# Stain Rough Side Clapboards



## Pete Martin the Painter (Nov 8, 2012)

I am estimating a job for an exterior. The clapboards are rough side out, and the south side of the house is in rough shape. I will have to scrape. So, the question is how, after scraping, do I get the best appearance. If I sand, it will smooth out the clapbords, and will male it look different from the areas where the stain remains. If I do not sand, l also get a terrible look. I believe that there is only one coat of stain. Should I remove it all with a chemical strip? Thanks.


----------



## Phinnster (Feb 20, 2013)

Light scrape
Sponge sand
Oil primer 
Should not loose the rough side out appearance


----------



## Pete Martin the Painter (Nov 8, 2012)

Phinnster said:


> Light scrape
> Sponge sand
> Oil primer
> Should not loose the rough side out appearance


I get so used to thinking that the Festool should be used to sand everything (although I do not use it for everthing), I often forget that there are other methods. Thanks.


----------



## Phinnster (Feb 20, 2013)

Pete
This is just the way I would tackle it 
I deal with rough side out a ton 
I love it and it usually does not peel

Others may have different thoughts


----------



## PremierPaintingMa (Nov 30, 2014)

+1 Phinnster.
Do not remove it all, no need for that.
It looks like a solid stain, just scrape and use wire brush no need to sand, power wash let it dry, full coat of tinted fresh start oil primer. than use solid stain over. If it was me I wouldn't use latex paint on this.


----------



## Pete Martin the Painter (Nov 8, 2012)

PremierPaintingMa said:


> +1 Phinnster.
> Do not remove it all, no need for that.
> It looks like a solid stain, just scrape and use wire brush no need to sand, power wash let it dry, full coat of tinted fresh start oil primer. than use solid stain over. If it was me I wouldn't use latex paint on this.


It is a solid oil stain. Not using a paint. Solid stain.


----------



## Tonyg (Dec 9, 2007)

You could use a wire brush/wire wheel depending on how prominent the profile..


----------



## MikeCalifornia (Aug 26, 2012)

Tonyg said:


> You could use a wire brush/wire wheel depending on how prominent the profile..


Ditto, just put a wire cup wheel on a grinder and it will go quick.


----------



## kmp (Jan 30, 2011)

Just make sure the wire cup is worn down a ways because a brand new one will tear the hell out of soft wood. I used to break down new ones by grinding them on the curb to get the sharp off of them.


----------



## Pete Martin the Painter (Nov 8, 2012)

Tonyg said:


> You could use a wire brush/wire wheel depending on how prominent the profile..

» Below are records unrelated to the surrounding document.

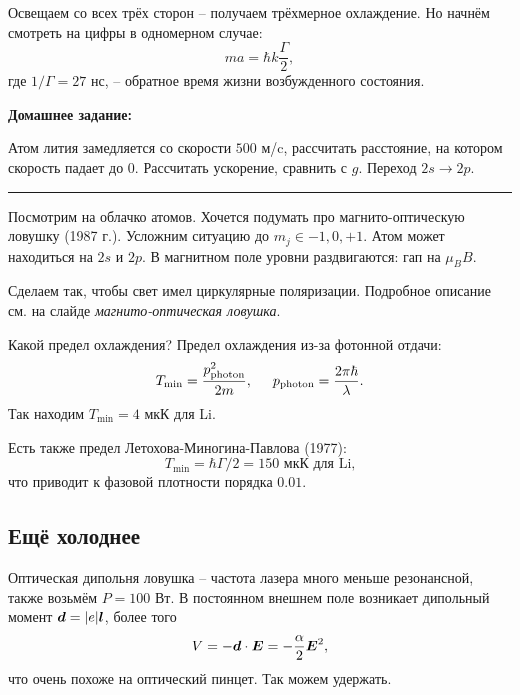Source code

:Освещаем со всех трёх сторон -- получаем трёхмерное охлаждение. Но начнём смотреть на цифры в одномерном случае:
\begin{equation*}
    m a = \hbar k \frac{\Gamma}{2},
\end{equation*}
где $1/\Gamma = 27$ нс, -- обратное время жизни возбужденного состояния.

\phantom{42}

\noindent
\textbf{Домашнее задание:} \hrulefill
\vspace{-2mm}
\begin{enumerate*}
    \item Атом лития замедляется со скорости $500$ м/c, рассчитать расстояние, на котором скорость падает до $0$. 
    Рассчитать ускорение, сравнить с $g$. Переход $2 s\to 2p$.
\end{enumerate*}
\hrule

\phantom{42}


Посмотрим на облачко атомов. Хочется подумать про магнито-оптическую ловушку (1987 г.). Усложним ситуацию до $m_j \in {-1, 0, +1}$. Атом может находиться на $2s$ и $2p$. В магнитном поле уровни раздвигаются: гап на $\mu_B B$. 

Сделаем так, чтобы свет имел циркулярные поляризации. 
Подробное описание см. на слайде \textit{магнито-оптическая ловушка}.




Какой предел охлаждения? Предел охлаждения из-за фотонной отдачи:
\begin{equation*}
    T_{\text{min}} = \frac{p_{\text{photon}}^2}{2m},
    \hspace{5 mm} 
    p_{\text{photon}} = \frac{2\pi \hbar}{\lambda}.
\end{equation*}
Так находим $T_{\text{min}} = 4$ мкК для Li. 

Есть также предел Летохова-Миногина-Павлова (1977):
\begin{equation*}
    T_{\text{min}} = \hbar \Gamma / 2 = 150 \text{ мкК для Li,}
\end{equation*}
что приводит к фазовой плотности порядка $0.01$.





\subsection{Ещё холоднее}


Оптическая дипольня ловушка -- частота лазера много меньше резонансной, также возьмём $P = 100$ Вт. В постоянном внешнем поле возникает дипольный момент $\mbox{\boldmath $d$} = |e| \mbox{\boldmath $l$}$, более того
\begin{equation*}
    V = - \mbox{\boldmath $d$} \cdot \mbox{\boldmath $E$} = - \frac{\alpha}{2} \mbox{\boldmath $E$}^2,
\end{equation*}
что очень похоже на оптический пинцет. Так можем удержать.

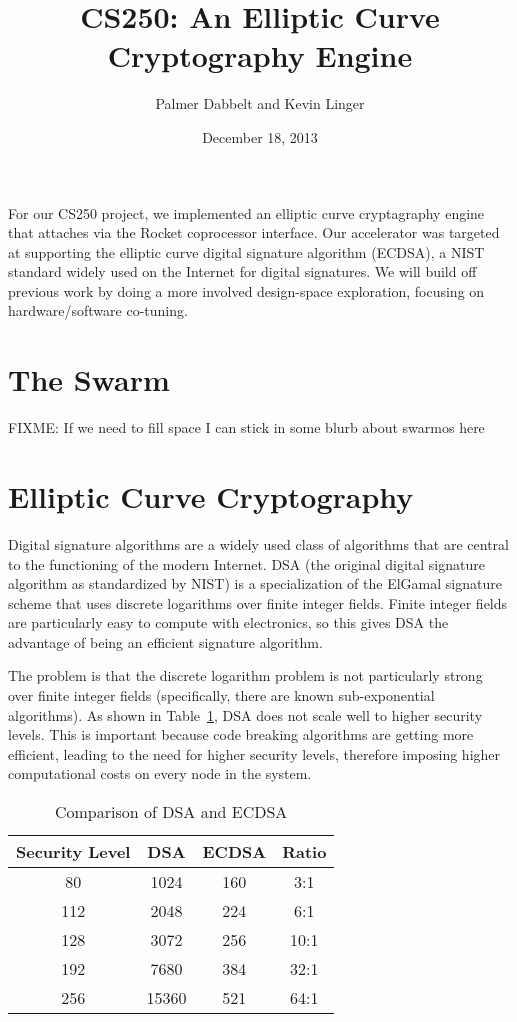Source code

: \documentclass[twocolumn]{article}
\title{CS250: An Elliptic Curve Cryptography Engine}
\author{Palmer Dabbelt and Kevin Linger}
\date{December 18, 2013}
\begin{document}
\maketitle

For our CS250 project, we implemented an elliptic curve cryptagraphy
engine that attaches via the Rocket coprocessor interface.  Our
accelerator was targeted at supporting the elliptic curve digital
signature algorithm (ECDSA), a NIST standard widely used on the
Internet for digital signatures.  We will build off previous work by
doing a more involved design-space exploration, focusing on
hardware/software co-tuning.

\section{The Swarm}

FIXME: If we need to fill space I can stick in some blurb about
swarmos here

\section{Elliptic Curve Cryptography}

Digital signature algorithms\cite{fips-186-3} are a widely used class
of algorithms that are central to the functioning of the modern
Internet.  DSA\cite{us-dsa} (the original digital signature algorithm
as standardized by NIST) is a specialization of the ElGamal signature
scheme\cite{elgamal-sig} that uses discrete logarithms over finite
integer fields.  Finite integer fields are particularly easy to
compute with electronics, so this gives DSA the advantage of being an
efficient signature algorithm.

The problem is that the discrete logarithm problem is not particularly
strong over finite integer fields (specifically, there are known
sub-exponential algorithms\cite{adleman-subexp}).  As shown in
Table~\ref{key-sizes}, DSA does not scale well to higher security
levels.  This is important because code breaking algorithms are
getting more efficient, leading to the need for higher security
levels, therefore imposing higher computational costs on every node in
the system. 

\begin{table}[h]
  \begin{center}
    \begin{tabular}{cccc}
      Security Level & DSA & ECDSA & Ratio \\
      \hline
      80 & 1024 & 160 & 3:1 \\
      112 & 2048 & 224 & 6:1 \\
      128 & 3072 & 256 & 10:1 \\
      192 & 7680 & 384 & 32:1 \\
      256 & 15360 & 521 & 64:1 \\
    \end{tabular}
  \end{center}

  \caption{Comparison of DSA and ECDSA\cite{nsa-case_for_ecc}
    \label{key-sizes}}
\end{table}
\end{document}
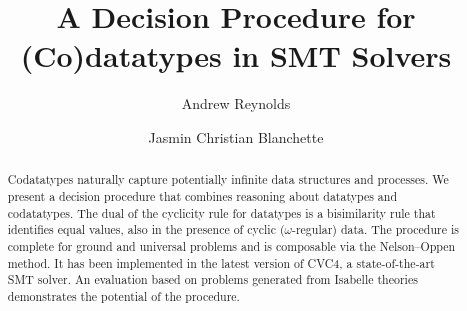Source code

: \newcommand{\thO}{T_{o}}
\newcommand{\thD}{T_{d}}

\newcommand\Types{\mathcal{Y}}
\newcommand\Funcs{\mathcal{F}}

\newcommand\Data{\Types_{\mathrm{dt}}}
\newcommand\Codata{\Types_{\mathrm{codt}}}
\newcommand\Nondata{\Types_{\mathrm{ord}}}

\newcommand\Ctr{\Funcs_{\mathrm{ctr}}}
\newcommand\Sel{\Funcs_{\mathrm{sel}}}

\newcommand\vthinspace{\kern+0.083333em}
\newcommand\negvthinspace{\kern-0.083333em}

\usepackage[
   a4paper,
   pdftex,
   pdftitle={A Decision Procedure for (Co)datatypes in SMT Solvers},
   pdfauthor={Andrew Reynolds and Jasmin Christian Blanchette},
   pdfkeywords={},
   pdfborder={0 0 0},
   draft=false,
   bookmarksnumbered,
   bookmarks,
   bookmarksdepth=2,
   bookmarksopenlevel=2,
   bookmarksopen]{hyperref}


\global\def\figurename{Figure}


\makeatletter
\ps@myheadings
\makeatother







\title{A Decision Procedure for (Co)datatypes in SMT Solvers}

\author {Andrew Reynolds \and Jasmin Christian Blanchette}

\maketitle

\begin{abstract}
Codatatypes naturally capture potentially infinite data structures and
processes. We present a decision procedure that combines reasoning about
datatypes and codatatypes. The dual of the cyclicity rule for datatypes is a
bisimilarity rule that identifies equal values, also in the presence of cyclic
($\omega$-regular) data. The procedure is complete for ground and universal
problems and is composable via the Nelson--Oppen method. It has been
implemented in the latest version of CVC4, a state-of-the-art SMT solver. An
evaluation based on problems generated from Isabelle theories demonstrates the
potential of the procedure.
\end{abstract}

I have never heard of a wire cup.


----------



## Pete Martin the Painter (Nov 8, 2012)

Ok, looked up wire cup.


----------



## PRC (Aug 28, 2014)

I remember Ken talking about Osborn brushes for wood restoration and Ive been wondering how they would work for this type of project.


----------



## NACE (May 16, 2008)

Pete the Painter said:


> It is a solid oil stain. Not using a paint. Solid stain.


 
Ben Moore has a new Arborcoat Solid in dead flat they introduced last year, the 610 line. I painted a cedar fence with it in white, over 150 feet, both sides over aggressively prepped pickets. I was impressed with the hide and the handling of it, especially the dead flat yet smooth finish that hides a lot of scares, held back bleed, and did not accumulate any dirt over the winter despite being on a very busy road that is very close to the fence. The dead flat may hide some of the issues related to sanding rough side cedar claps. I rolled it with 4" microfiber sausage rollers. Too close to the road to risk spraying.


----------



## Pete Martin the Painter (Nov 8, 2012)

NACE said:


> Ben Moore has a new Arborcoat Solid in dead flat they introduced last year, the 610 line. I painted a cedar fence with it in white, over 150 feet, both sides over aggressively prepped pickets. I was impressed with the hide and the handling of it, especially the dead flat yet smooth finish that hides a lot of scares, held back bleed, and did not accumulate any dirt over the winter despite being on a very busy road that is very close to the fence. The dead flat may hide some of the issues related to sanding rough side cedar claps. I rolled it with 4" microfiber sausage rollers. Too close to the road to risk spraying.


Thanks. I will check it out. Seems like the best option for me.


----------



## Pete Martin the Painter (Nov 8, 2012)

Anybody use one of these? Kind of like a wire cup, but nylon.


----------



## Wildbill7145 (Apr 30, 2014)

Never seen them before, but just looked them up. They've got 80, 120 and 240 grit versions. Appear to get pretty favourable reviews on Amazon. I would have to imagine that would eat a drill up from overheating if you had to do a surface of any decent size.


----------



## PRC (Aug 28, 2014)

Pete the Painter said:


> Anybody use one of these? Kind of like a wire cup, but nylon.


Ever try using a cup wheel on a drill, it's not that easy. A side handle helps but a grinder is what you need for extended use. As I said in a previous post I haven't used them but these may be worth considering. 
http://www.sashco.com/products/finish-sanding/
They may wear faster since paint is generally harder than wood.


----------